___ RECORDS SHOWN ___

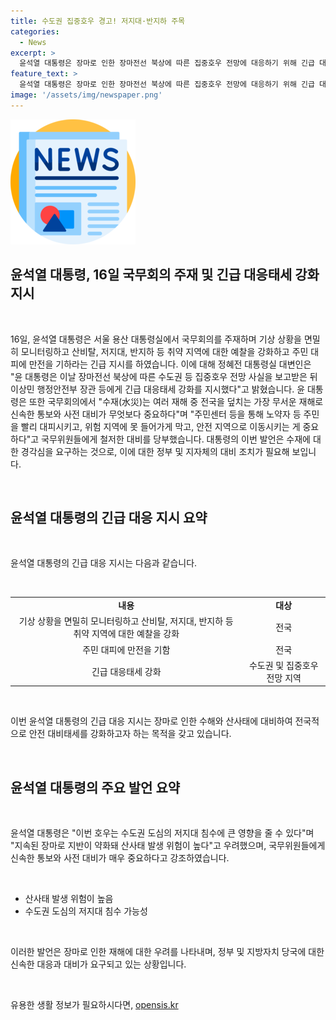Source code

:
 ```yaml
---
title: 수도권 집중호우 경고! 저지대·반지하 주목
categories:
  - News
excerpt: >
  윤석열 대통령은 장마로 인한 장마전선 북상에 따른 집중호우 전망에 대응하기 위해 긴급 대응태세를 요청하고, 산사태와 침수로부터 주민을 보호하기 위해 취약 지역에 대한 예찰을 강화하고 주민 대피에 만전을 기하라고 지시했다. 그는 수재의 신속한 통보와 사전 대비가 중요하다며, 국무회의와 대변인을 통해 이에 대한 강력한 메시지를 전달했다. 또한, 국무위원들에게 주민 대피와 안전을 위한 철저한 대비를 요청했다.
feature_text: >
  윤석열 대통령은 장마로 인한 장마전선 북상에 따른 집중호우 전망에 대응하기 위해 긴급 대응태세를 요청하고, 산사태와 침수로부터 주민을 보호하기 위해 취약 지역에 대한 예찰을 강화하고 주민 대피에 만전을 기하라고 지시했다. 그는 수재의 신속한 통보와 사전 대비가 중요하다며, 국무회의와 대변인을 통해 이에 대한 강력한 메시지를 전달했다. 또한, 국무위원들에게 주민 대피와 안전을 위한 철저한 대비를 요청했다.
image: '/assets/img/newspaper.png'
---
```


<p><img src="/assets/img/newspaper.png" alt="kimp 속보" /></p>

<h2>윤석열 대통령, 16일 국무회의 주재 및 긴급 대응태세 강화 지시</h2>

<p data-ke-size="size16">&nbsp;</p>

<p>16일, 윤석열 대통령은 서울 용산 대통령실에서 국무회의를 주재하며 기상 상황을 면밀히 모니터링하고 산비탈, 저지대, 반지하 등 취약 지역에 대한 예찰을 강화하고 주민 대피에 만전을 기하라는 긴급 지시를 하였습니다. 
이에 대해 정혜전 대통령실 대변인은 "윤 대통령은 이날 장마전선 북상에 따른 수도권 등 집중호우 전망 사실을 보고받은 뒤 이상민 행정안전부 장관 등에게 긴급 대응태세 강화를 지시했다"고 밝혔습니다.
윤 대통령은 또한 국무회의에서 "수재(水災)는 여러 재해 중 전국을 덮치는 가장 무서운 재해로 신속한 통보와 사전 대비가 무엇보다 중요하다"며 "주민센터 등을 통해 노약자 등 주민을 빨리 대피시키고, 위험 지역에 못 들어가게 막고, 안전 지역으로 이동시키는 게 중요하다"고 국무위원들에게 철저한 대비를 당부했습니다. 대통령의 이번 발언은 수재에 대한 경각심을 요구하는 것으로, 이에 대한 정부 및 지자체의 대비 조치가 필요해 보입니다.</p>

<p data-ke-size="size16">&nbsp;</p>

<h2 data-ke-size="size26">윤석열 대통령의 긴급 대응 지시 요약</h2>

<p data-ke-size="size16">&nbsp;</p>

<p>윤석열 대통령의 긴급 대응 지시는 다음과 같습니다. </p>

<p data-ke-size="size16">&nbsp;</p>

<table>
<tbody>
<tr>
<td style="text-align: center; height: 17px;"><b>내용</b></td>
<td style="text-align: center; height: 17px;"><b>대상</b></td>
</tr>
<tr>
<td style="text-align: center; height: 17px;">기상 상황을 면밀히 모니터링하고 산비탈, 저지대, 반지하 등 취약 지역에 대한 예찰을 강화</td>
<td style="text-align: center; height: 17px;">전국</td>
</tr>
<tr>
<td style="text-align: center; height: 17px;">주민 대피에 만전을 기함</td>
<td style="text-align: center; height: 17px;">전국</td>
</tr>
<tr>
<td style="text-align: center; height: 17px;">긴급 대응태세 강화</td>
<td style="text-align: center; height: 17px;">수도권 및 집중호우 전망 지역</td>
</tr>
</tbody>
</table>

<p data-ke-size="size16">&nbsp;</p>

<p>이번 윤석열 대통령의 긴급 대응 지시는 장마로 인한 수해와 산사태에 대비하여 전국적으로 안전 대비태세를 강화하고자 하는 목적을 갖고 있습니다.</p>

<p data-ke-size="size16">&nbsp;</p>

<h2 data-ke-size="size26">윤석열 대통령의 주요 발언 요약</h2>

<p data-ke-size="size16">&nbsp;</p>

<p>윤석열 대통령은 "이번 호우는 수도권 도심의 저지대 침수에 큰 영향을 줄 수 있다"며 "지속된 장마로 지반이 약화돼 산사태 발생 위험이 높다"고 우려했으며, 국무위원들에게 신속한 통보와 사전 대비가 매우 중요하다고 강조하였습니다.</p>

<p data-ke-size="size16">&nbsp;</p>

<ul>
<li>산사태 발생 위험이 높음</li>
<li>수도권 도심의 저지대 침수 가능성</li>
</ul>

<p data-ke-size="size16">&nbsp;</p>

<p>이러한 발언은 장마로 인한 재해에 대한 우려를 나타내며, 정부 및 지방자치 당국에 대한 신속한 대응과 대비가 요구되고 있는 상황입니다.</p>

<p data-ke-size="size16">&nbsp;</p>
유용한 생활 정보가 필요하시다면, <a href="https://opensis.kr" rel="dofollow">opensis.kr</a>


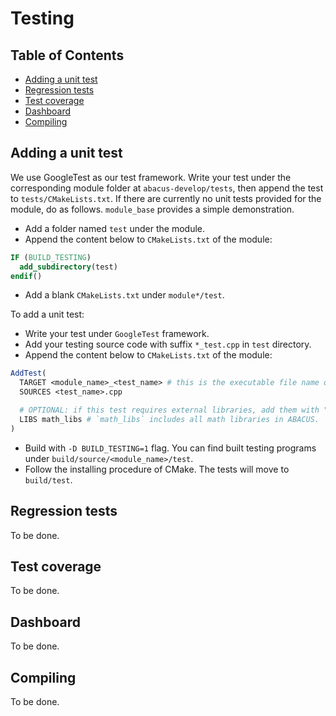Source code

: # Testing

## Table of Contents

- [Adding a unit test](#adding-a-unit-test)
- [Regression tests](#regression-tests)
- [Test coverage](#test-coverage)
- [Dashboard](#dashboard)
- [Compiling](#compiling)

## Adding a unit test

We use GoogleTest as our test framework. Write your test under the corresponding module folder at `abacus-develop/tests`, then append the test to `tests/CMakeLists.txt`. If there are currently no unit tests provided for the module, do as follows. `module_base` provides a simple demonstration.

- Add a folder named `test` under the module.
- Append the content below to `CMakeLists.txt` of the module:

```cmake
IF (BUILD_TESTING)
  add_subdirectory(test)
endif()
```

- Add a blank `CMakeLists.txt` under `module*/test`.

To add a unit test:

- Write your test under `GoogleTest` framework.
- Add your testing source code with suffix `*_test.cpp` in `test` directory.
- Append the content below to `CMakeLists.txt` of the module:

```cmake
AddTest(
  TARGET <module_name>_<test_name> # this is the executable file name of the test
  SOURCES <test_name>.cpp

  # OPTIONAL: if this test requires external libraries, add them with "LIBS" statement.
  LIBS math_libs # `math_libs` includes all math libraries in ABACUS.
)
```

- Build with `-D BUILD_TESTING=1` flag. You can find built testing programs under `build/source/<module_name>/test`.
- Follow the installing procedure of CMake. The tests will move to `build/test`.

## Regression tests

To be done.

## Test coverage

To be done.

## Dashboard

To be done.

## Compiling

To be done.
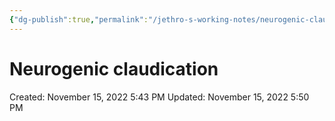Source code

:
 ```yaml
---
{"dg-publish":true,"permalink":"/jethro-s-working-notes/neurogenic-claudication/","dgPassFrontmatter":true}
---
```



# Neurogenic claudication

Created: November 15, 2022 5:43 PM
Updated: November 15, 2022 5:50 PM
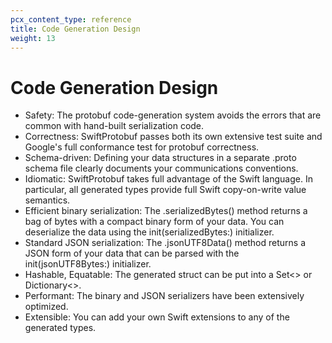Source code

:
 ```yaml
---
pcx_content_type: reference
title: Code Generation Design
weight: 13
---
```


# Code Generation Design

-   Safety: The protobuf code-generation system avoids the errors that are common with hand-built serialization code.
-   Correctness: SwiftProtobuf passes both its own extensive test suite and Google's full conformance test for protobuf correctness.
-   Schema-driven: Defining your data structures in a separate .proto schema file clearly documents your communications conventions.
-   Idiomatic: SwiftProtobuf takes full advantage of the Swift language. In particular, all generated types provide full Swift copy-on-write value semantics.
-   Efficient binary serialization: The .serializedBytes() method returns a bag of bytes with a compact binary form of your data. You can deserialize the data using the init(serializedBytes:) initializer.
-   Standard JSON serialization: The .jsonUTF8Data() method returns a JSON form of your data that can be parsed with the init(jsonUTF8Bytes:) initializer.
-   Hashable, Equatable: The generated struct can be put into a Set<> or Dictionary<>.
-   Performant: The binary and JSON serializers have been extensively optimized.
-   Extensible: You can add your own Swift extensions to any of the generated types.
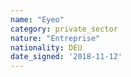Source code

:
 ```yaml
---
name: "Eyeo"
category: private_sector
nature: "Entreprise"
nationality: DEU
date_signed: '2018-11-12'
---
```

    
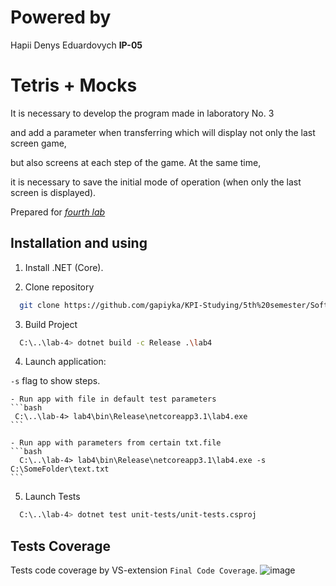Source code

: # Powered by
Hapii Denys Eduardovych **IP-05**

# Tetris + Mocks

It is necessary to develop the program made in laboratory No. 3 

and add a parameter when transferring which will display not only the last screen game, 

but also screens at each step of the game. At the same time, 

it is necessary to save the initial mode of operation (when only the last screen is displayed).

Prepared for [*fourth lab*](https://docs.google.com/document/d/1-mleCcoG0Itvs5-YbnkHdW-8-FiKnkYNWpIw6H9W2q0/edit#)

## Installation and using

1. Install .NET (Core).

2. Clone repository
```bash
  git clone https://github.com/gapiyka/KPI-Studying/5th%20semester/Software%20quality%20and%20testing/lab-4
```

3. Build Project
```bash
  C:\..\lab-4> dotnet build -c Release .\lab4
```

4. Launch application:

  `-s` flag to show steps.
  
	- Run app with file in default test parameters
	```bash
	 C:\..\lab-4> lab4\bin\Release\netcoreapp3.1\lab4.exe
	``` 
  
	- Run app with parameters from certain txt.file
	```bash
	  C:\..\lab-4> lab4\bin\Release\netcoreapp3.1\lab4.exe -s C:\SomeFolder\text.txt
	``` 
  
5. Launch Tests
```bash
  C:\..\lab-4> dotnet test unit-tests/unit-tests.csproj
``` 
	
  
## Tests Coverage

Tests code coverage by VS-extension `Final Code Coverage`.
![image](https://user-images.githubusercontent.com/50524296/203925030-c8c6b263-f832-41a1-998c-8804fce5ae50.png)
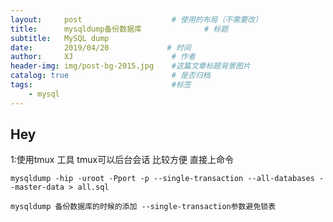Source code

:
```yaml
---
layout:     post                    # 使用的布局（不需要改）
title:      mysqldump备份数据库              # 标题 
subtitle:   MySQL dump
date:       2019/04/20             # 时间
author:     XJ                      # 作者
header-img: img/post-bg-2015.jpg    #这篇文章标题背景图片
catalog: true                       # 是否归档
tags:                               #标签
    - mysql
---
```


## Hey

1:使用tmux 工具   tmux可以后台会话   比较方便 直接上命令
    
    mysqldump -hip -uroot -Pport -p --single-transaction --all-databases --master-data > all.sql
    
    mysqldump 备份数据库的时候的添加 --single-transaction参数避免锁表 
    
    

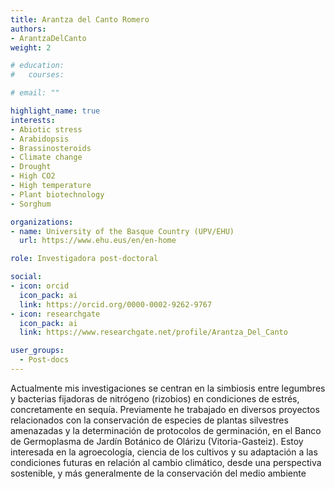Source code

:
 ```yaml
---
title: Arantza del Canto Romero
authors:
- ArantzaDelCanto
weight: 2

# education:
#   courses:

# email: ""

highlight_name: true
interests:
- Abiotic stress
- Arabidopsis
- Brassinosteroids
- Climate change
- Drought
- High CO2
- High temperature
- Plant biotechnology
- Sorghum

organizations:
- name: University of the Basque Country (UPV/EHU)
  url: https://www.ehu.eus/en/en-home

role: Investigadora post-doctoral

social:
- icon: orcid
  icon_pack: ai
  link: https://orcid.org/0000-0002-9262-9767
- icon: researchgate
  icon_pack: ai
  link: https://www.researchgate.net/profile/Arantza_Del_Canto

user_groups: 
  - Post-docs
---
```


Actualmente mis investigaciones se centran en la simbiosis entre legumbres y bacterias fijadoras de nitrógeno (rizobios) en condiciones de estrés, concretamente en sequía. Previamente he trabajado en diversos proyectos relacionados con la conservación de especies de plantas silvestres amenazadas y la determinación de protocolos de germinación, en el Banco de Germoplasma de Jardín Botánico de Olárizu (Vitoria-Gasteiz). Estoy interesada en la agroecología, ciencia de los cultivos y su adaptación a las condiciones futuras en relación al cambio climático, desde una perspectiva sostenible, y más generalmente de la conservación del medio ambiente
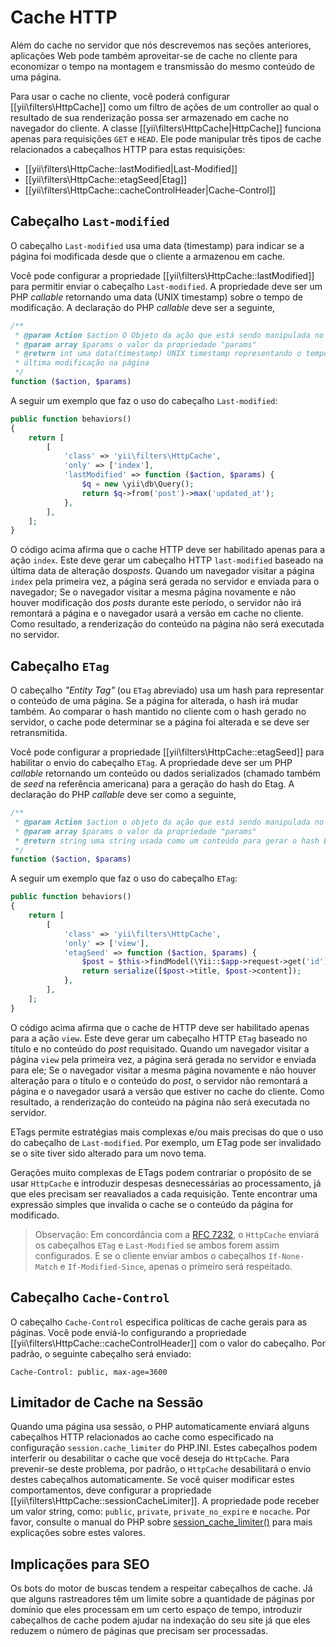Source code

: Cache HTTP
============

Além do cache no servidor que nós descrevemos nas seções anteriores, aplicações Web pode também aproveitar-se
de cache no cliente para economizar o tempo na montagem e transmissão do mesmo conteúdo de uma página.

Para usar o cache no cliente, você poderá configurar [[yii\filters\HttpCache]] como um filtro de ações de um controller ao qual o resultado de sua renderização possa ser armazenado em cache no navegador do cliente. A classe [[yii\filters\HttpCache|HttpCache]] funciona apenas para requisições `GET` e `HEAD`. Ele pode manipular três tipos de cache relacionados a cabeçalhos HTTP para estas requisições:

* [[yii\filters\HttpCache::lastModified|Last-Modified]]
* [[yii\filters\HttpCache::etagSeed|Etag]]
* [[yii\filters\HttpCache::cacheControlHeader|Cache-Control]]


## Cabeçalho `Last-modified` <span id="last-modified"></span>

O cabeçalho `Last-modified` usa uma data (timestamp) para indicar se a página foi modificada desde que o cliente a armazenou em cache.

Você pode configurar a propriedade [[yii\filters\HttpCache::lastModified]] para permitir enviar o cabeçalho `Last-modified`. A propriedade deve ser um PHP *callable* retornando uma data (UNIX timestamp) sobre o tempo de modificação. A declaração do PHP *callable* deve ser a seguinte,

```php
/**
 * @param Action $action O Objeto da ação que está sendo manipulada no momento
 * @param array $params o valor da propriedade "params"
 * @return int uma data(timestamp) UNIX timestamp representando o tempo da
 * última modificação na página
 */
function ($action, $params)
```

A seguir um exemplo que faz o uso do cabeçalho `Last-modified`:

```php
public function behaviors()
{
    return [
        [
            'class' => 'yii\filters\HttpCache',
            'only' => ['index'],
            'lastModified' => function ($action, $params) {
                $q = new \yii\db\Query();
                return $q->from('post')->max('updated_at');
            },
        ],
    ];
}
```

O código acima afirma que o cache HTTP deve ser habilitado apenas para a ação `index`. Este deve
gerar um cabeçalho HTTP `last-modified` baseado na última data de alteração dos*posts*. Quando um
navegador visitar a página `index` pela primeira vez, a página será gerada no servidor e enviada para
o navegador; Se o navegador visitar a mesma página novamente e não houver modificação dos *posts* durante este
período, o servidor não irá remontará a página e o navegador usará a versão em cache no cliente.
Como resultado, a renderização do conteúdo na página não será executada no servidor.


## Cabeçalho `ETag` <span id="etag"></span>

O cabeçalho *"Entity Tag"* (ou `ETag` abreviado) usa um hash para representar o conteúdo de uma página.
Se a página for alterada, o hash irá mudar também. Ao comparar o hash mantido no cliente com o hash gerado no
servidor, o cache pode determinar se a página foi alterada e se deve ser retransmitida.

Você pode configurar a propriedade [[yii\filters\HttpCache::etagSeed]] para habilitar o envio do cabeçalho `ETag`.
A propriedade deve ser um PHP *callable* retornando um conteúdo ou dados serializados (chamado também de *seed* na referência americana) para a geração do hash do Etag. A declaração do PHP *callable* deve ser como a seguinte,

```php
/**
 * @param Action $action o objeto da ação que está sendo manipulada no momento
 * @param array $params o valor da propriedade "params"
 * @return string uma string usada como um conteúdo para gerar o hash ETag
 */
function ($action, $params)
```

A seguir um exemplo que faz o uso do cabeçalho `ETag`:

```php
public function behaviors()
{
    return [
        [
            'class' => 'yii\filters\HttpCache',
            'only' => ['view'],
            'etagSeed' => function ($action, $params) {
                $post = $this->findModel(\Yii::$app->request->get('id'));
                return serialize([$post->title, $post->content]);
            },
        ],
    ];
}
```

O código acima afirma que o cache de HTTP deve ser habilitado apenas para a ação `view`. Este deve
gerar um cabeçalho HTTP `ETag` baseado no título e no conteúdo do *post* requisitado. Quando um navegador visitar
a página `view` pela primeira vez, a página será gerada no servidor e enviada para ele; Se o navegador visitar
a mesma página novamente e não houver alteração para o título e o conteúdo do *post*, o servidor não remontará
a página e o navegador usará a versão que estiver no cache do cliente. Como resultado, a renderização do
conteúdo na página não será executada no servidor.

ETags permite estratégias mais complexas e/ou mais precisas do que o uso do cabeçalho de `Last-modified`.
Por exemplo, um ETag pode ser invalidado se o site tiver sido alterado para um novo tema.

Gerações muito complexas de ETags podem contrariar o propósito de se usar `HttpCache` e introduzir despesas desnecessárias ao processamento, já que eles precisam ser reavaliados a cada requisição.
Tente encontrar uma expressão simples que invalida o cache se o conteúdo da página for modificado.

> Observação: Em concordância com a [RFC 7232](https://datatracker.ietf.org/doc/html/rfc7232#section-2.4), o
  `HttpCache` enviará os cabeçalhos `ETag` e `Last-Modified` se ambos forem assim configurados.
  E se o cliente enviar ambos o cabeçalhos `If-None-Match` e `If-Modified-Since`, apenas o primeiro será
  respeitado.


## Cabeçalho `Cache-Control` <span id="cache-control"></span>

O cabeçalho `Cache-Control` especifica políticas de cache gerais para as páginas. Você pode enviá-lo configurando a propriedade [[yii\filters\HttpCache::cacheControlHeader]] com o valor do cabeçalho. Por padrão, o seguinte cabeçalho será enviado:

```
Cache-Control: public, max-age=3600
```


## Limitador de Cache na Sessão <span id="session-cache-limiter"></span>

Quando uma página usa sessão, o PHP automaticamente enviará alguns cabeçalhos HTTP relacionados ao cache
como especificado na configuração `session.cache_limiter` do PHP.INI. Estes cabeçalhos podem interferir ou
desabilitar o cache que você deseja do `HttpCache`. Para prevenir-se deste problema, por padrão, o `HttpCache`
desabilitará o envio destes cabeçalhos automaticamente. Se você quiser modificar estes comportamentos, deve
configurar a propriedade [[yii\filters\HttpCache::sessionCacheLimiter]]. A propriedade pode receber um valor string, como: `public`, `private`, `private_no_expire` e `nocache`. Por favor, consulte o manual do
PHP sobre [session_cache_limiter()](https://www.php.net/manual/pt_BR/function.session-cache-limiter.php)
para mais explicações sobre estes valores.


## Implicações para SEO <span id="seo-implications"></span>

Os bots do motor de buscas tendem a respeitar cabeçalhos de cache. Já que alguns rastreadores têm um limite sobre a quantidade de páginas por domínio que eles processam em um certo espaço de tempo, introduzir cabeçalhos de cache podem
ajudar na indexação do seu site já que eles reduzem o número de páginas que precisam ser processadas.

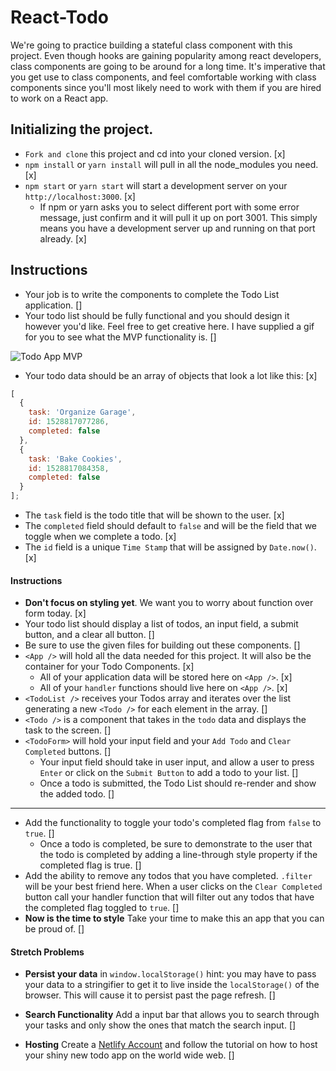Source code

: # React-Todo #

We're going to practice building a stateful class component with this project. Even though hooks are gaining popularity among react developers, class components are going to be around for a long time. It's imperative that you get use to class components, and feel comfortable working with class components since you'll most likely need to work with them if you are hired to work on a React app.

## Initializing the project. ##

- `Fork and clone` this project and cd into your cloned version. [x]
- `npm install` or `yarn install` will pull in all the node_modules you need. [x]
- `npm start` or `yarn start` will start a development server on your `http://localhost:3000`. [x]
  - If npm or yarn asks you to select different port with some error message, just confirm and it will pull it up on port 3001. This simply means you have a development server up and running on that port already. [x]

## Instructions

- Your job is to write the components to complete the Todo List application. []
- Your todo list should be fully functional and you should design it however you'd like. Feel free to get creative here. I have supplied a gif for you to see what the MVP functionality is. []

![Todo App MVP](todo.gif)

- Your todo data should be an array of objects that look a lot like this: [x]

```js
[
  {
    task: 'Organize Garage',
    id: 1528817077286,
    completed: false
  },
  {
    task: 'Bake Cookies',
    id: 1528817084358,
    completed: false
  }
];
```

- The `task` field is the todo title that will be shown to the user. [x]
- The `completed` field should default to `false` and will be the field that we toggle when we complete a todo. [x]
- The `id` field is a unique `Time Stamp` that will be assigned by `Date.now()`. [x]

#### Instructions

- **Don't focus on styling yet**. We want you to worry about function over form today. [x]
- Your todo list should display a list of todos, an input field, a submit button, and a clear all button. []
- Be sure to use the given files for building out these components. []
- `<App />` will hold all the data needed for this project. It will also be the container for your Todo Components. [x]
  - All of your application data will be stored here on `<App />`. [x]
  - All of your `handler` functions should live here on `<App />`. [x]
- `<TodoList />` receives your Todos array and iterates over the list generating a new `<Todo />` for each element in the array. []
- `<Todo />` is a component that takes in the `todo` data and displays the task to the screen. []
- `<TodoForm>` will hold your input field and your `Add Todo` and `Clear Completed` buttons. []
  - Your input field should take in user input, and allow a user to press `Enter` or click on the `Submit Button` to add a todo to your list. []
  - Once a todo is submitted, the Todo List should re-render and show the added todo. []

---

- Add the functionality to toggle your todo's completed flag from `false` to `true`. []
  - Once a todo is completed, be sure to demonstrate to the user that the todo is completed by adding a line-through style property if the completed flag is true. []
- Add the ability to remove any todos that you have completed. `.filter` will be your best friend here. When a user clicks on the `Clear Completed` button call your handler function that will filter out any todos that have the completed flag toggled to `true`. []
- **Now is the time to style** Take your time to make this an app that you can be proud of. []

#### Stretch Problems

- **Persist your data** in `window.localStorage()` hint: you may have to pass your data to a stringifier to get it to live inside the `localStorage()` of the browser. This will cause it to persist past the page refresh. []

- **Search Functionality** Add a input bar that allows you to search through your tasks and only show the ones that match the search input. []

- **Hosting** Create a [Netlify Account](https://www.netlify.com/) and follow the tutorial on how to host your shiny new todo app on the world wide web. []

___

Return each line of the data that contains the string "framework".

We use GoogleTest as our test framework. Write your test under the corresponding module folder at `abacus-develop/tests`, then append the test to `tests/CMakeLists.txt`. If there are currently no unit tests provided for the module, do as follows. `module_base` provides a simple demonstration.
- Write your test under `GoogleTest` framework.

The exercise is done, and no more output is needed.